**Work item**
From the records below, copy every line that contains the word "Types".

Saved data entries:
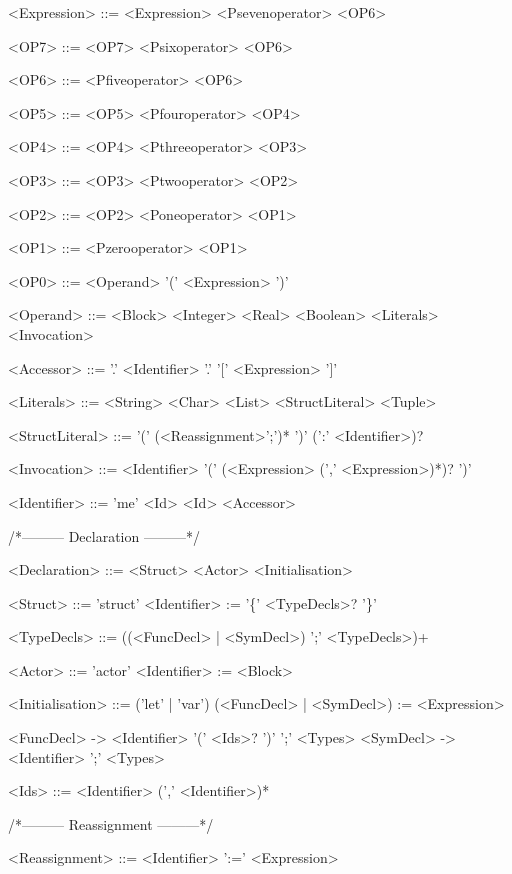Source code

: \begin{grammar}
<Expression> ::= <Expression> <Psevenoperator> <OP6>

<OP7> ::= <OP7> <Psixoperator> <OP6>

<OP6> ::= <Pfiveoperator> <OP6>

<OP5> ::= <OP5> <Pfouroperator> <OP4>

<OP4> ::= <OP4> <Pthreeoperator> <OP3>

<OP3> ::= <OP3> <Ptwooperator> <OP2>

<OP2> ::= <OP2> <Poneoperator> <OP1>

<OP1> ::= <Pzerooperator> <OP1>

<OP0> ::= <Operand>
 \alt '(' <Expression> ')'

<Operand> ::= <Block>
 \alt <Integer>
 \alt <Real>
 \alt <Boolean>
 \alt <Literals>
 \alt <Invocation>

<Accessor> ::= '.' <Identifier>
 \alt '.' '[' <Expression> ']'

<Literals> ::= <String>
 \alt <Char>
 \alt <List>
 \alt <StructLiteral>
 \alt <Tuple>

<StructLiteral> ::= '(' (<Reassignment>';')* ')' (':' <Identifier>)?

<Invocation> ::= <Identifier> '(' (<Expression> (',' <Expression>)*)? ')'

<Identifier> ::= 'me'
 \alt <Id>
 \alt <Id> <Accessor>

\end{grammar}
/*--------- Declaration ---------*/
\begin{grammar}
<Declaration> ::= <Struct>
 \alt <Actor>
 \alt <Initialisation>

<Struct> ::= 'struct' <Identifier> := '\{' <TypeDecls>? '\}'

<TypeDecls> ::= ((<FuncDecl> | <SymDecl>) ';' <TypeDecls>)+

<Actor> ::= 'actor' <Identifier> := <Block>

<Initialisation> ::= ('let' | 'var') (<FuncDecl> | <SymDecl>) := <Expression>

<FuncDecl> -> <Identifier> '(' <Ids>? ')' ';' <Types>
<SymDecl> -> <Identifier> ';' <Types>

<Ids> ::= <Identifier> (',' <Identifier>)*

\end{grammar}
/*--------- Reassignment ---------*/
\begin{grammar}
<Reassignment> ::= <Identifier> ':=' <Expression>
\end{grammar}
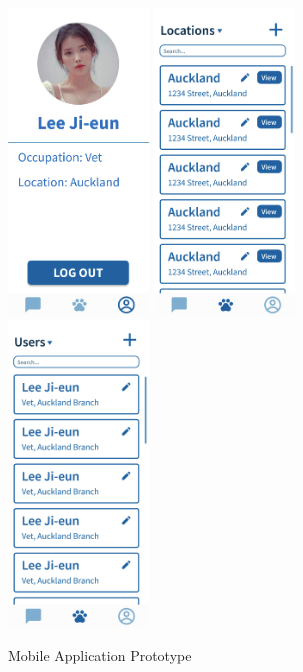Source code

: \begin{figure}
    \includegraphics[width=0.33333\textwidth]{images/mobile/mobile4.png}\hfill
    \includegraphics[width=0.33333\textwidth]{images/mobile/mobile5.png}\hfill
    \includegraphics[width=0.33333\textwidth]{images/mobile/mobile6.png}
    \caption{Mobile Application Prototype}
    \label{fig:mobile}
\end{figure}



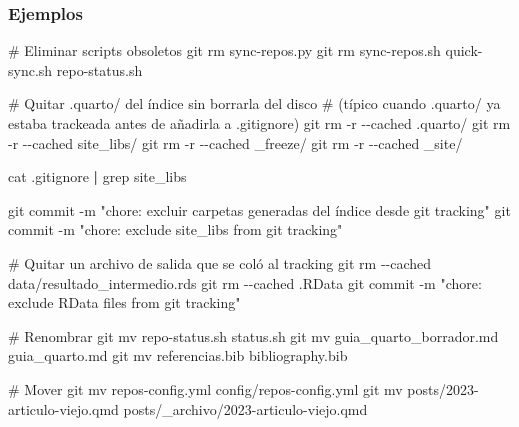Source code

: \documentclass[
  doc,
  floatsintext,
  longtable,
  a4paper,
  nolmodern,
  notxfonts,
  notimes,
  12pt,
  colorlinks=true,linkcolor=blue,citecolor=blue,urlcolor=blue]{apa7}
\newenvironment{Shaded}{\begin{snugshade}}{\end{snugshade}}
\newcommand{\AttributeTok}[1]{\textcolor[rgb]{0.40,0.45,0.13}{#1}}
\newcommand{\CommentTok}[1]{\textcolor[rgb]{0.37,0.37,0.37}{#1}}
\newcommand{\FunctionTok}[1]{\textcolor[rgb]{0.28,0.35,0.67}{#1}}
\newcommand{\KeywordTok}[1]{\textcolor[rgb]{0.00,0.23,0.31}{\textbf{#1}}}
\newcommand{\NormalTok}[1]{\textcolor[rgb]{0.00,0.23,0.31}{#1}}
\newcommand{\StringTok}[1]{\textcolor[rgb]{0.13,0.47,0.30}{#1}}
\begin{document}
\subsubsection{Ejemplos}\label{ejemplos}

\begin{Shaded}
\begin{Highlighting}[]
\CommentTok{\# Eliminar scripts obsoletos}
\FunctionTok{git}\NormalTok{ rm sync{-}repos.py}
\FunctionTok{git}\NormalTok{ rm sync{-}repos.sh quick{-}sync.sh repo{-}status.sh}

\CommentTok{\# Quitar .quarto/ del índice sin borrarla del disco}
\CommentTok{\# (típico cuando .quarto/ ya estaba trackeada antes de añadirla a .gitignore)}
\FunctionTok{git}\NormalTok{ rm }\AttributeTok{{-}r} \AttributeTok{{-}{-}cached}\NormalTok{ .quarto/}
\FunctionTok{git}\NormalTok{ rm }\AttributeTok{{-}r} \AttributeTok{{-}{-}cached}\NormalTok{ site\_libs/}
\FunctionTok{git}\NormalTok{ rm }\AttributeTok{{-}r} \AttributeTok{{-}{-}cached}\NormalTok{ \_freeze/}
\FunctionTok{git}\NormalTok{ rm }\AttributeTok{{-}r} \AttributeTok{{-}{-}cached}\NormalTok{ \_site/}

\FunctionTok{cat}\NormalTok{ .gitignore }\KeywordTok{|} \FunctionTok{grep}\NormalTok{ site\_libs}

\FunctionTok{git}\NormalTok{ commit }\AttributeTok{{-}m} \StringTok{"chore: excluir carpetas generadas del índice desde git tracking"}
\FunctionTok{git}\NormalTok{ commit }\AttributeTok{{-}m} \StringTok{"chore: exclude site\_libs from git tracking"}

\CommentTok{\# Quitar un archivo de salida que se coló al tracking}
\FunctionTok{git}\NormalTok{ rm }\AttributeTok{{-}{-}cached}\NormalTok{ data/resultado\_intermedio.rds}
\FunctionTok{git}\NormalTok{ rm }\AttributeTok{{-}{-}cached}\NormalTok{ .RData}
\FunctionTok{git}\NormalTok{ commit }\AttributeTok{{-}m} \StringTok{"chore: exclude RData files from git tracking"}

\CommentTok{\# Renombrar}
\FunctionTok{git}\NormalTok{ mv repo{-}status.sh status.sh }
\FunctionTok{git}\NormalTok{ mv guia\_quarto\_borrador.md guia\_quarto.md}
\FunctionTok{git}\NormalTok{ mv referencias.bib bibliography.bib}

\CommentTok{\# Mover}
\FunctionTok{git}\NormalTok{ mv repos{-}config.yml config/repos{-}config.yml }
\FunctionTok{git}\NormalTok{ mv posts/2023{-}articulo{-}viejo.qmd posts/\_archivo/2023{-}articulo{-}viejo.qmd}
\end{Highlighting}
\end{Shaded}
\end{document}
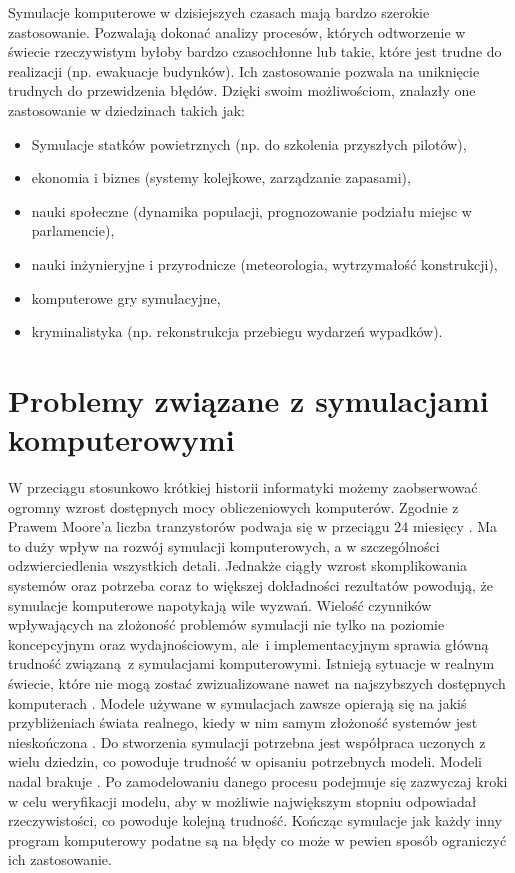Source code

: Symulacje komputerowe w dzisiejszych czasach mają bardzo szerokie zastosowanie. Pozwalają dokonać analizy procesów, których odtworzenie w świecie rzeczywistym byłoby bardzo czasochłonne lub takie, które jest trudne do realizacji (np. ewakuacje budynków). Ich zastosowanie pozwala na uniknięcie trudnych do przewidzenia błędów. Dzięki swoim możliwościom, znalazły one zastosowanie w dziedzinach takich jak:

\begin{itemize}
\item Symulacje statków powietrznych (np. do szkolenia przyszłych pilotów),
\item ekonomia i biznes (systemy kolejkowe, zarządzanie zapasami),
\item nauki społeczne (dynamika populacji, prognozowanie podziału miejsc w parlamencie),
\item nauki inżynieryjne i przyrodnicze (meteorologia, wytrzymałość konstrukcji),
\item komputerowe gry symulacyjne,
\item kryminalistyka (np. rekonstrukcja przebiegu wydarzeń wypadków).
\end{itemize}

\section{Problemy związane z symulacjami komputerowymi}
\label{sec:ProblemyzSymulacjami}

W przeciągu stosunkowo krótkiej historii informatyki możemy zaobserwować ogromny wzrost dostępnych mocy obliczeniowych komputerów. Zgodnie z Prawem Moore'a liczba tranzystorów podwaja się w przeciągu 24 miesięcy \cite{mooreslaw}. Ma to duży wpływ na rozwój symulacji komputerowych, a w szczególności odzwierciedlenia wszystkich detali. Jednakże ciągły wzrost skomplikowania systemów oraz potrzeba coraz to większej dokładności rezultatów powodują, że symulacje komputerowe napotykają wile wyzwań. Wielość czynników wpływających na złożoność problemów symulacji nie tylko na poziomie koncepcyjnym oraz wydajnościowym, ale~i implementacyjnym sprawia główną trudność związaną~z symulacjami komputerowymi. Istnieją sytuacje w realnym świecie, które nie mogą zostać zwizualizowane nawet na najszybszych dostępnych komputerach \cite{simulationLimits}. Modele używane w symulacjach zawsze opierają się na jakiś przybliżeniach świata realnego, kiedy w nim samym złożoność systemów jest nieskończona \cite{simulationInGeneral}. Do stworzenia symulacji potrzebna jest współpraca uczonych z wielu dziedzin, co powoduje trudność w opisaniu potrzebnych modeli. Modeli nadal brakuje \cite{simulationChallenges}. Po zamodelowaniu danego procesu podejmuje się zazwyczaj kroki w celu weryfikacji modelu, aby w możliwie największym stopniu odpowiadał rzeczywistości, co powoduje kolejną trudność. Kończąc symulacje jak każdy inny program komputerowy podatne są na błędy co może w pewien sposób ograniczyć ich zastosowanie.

**The completed task**
<FuncDecl> -> <Identifier> '(' <Ids>? ')' ';' <Types>
<SymDecl> -> <Identifier> ';' <Types>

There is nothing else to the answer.